Ha i tratti di una favola, Wonder, e qualcuno dice che non sia realistico. Certo, ha ragione, la gentilezza d'animo non è proprio di questo mondo talvolta e i diversi sono emarginati, quelli a cui nessuno vorrebbe sedersi accanto a mensa di sua spontanea iniziativa, figuriamoci vicino di banco per un anno intero e doverci collaborare. Ma, solo perché la storia di Auggie sembra surreale, non significa che sia meno incisiva e non sappia colpire il giusto bersaglio. Semmai l'opposto. Come quelle favole dai tratti fantastici e semplicistici sapevano e sanno ancora parlare al cuore d'ognuno, così fa il romanzo di Palacio: mostrando l'ordinarietà di una famiglia straordinaria, la cattiveria gratuita e i soprusi che paura, orrore e freddezza fanno nascere e, di contro, quel lato buono che talvolta emerge, nonostante tutto, e che in alcuni momenti meravigliosi vince. Auggie parla ai bambini della sua stessa età e mostra loro che la differenza non è un limite, che nella vita ci saranno sempre dei lati brutti che vorremmo non dover affrontare, e lo fa con la naturalezza che l'autrice ha saputo donargli. C'è una morale, sì, il preside Kiap ne è l'emblema, così come il professor Browne e i suoi precetti mensili, ed è espressa in ogni singola riga. Perché questo è un inno alla diversità e alla gentilezza, lo si percepisce nonostante il buio di alcuni momenti; è un inno alla positività, al sorriso, alla gioia e senza dubbio qualcosa che nella sua semplicità spinge a pensare, a ripensarci per giorni e giorni. Non vi scorderete di Auggie e della sua meravigliosa combriccola: ve l'ho detto, è una meraviglia.

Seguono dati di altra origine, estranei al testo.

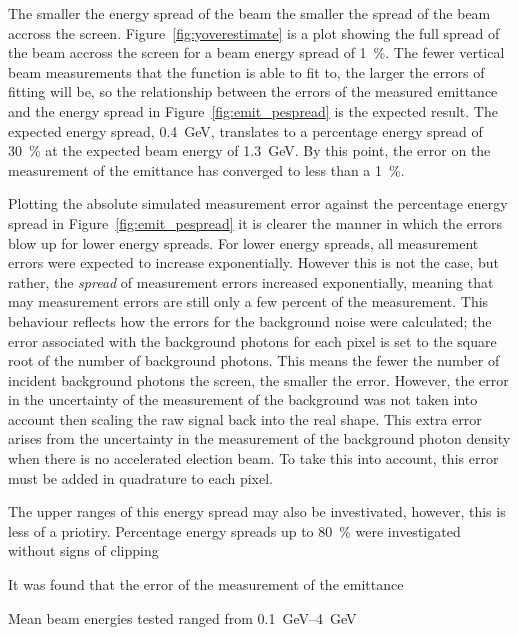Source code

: The smaller the energy spread of the beam the smaller the spread of the beam
accross the screen. Figure~\ref{fig:yoverestimate} is a plot showing the full
spread of the beam accross the screen for a beam energy spread of
\SI{1}{\percent}. The fewer vertical beam measurements that the function is able
to fit to, the larger the errors of fitting will be, so the relationship between
the errors of the measured emittance and the energy spread in
Figure~\ref{fig:emit_pespread} is the expected result. The expected energy
spread, \SI{0.4}{\giga\electronvolt}, translates to a percentage energy spread
of \SI{30}{\percent} at the expected beam energy of
\SI{1.3}{\giga\electronvolt}. By this point, the error on the measurement of the
emittance has converged to less than a \SI{1}{\percent}.

Plotting the absolute simulated measurement error against the percentage energy
spread in Figure~\ref{fig:emit_pespread} it is clearer the manner in which the
errors blow up for lower energy spreads. 
For lower energy spreads, all measurement errors were expected to increase
exponentially.  However this is not the case, but rather, the \emph{spread} of
measurement errors increased exponentially, meaning that may measurement errors
are still only a few percent of the measurement. This behaviour reflects how the
errors for the background noise were calculated; the error associated with the
background photons for each pixel is set to the square root of the number of
background photons. This means the fewer the number of incident background
photons the screen, the smaller the error. However, the error in the uncertainty
of the measurement of the background was not taken into account then scaling the
raw signal back into the real shape. This extra error arises from the
uncertainty in the measurement of the background photon density when there is no
accelerated election beam. To take this into account, this error must be added
in quadrature to each pixel.

The upper ranges of this energy spread may also be investivated, however, this
is less of a priotiry. Percentage energy spreads up to \SI{80}{\percent} were
investigated without signs of clipping



It was found that the error of the measurement of the emittance 

Mean beam energies tested ranged from \SIrange{0.1}{4}{\giga\electronvolt}

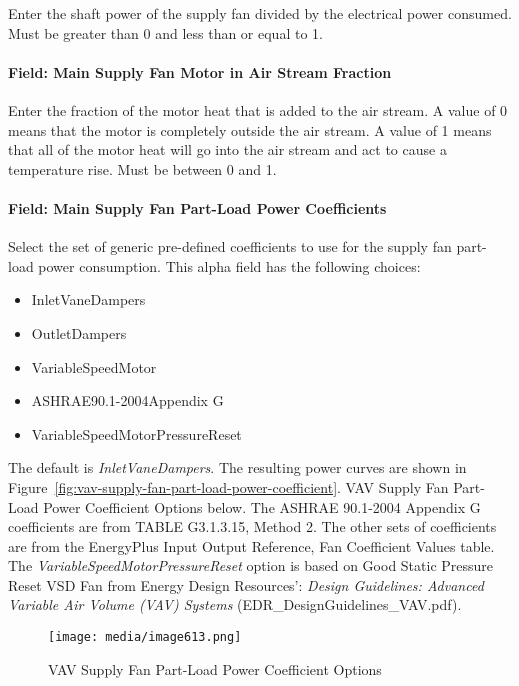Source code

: Enter the shaft power of the supply fan divided by the electrical power consumed. Must be greater than 0 and less than or equal to 1.

\paragraph{Field: Main Supply Fan Motor in Air Stream Fraction}\label{field-main-supply-fan-motor-in-air-stream-fraction}

Enter the fraction of the motor heat that is added to the air stream. A value of 0 means that the motor is completely outside the air stream. A value of 1 means that all of the motor heat will go into the air stream and act to cause a temperature rise. Must be between 0 and 1.

\paragraph{Field: Main Supply Fan Part-Load Power Coefficients}\label{field-main-supply-fan-part-load-power-coefficients}

Select the set of generic pre-defined coefficients to use for the supply fan part-load power consumption. This alpha field has the following choices:

\begin{itemize}
\item
  InletVaneDampers
\item
  OutletDampers
\item
  VariableSpeedMotor
\item
  ASHRAE90.1-2004Appendix G
\item
  VariableSpeedMotorPressureReset
\end{itemize}

The default is \emph{InletVaneDampers}. The resulting power curves are shown in Figure~\ref{fig:vav-supply-fan-part-load-power-coefficient}. VAV Supply Fan Part-Load Power Coefficient Options below. The ASHRAE 90.1-2004 Appendix G coefficients are from TABLE G3.1.3.15, Method 2. The other sets of coefficients are from the EnergyPlus Input Output Reference, Fan Coefficient Values table. The \emph{VariableSpeedMotorPressureReset} option is based on Good Static Pressure Reset VSD Fan from Energy Design Resources': \emph{Design Guidelines: Advanced Variable Air Volume (VAV) Systems} (EDR\_DesignGuidelines\_VAV.pdf).

\begin{figure}[hbtp] %
\centering
\texttt{[image: media/image613.png]}
\caption{VAV Supply Fan Part-Load Power Coefficient Options \protect \label{fig:vav-supply-fan-part-load-power-coefficient-002}}
\end{figure}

"Dormi, tesoro... ti voglio tanto bene".
"Anche io ti voglio tanto bene, mamma".
"Buonanotte, tesoro" mi ha detto pianissimo.

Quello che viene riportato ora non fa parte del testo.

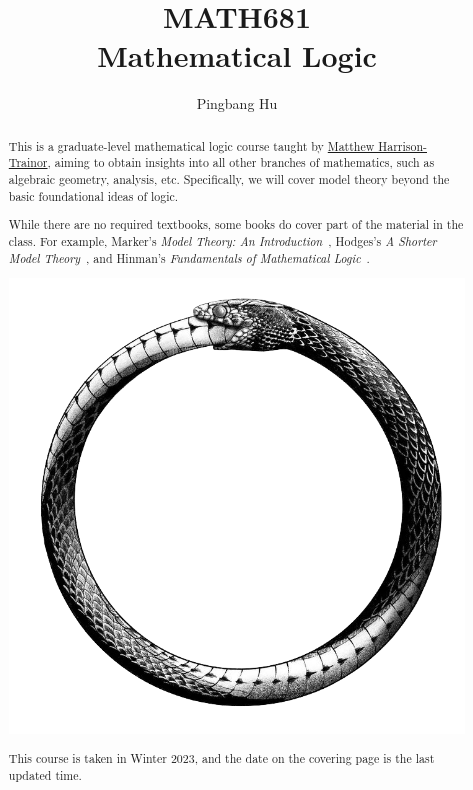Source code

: \documentclass[a4paper]{report}
\author{Pingbang Hu}
\title{MATH681\\Mathematical Logic}
\begin{document}
\maketitle

\begin{abstract}
	This is a graduate-level mathematical logic course taught by \href{http://www-personal.umich.edu/~matthhar/}{Matthew Harrison-Trainor}, aiming to obtain insights into all other branches of mathematics, such as algebraic geometry, analysis, etc. Specifically, we will cover model theory beyond the basic foundational ideas of logic.

	While there are no required textbooks, some books do cover part of the material in the class. For example, Marker's \emph{Model Theory: An Introduction}~\cite{marker2002model}, Hodges's \emph{A Shorter Model Theory}~\cite{hodges1997shorter}, and Hinman's \emph{Fundamentals of Mathematical Logic}~\cite{hinman2005fundamentals}.

	\vfill
	\begin{center}
		\includegraphics[width=.8\linewidth]{Figures/cover.png}
	\end{center}
	\vfill
	This course is taken in Winter 2023, and the date on the covering page is the last updated time.
\end{abstract}

\tableofcontents


\newpage
\appendix
\appendixpage{}



\newpage
\printbibliography{}
\end{document}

"Mamma, Daisy è con la nonna adesso?"
"Credo di sì".
"Sono in paradiso?"
"Sì".
"Le persone hanno lo stesso aspetto, quando vanno in paradiso?"
"Non lo so. Non credo".
"Ma allora come fanno a riconoscersi?"
"Non lo so, tesoro" sembrava stanca. "Lo sentono e basta. Non si ha bisogno degli occhi per amare, giusto? Lo senti semplicemente dentro di te. E in paradiso è così che funziona. È soltanto amore, e nessuno dimentica le persone che ha amato".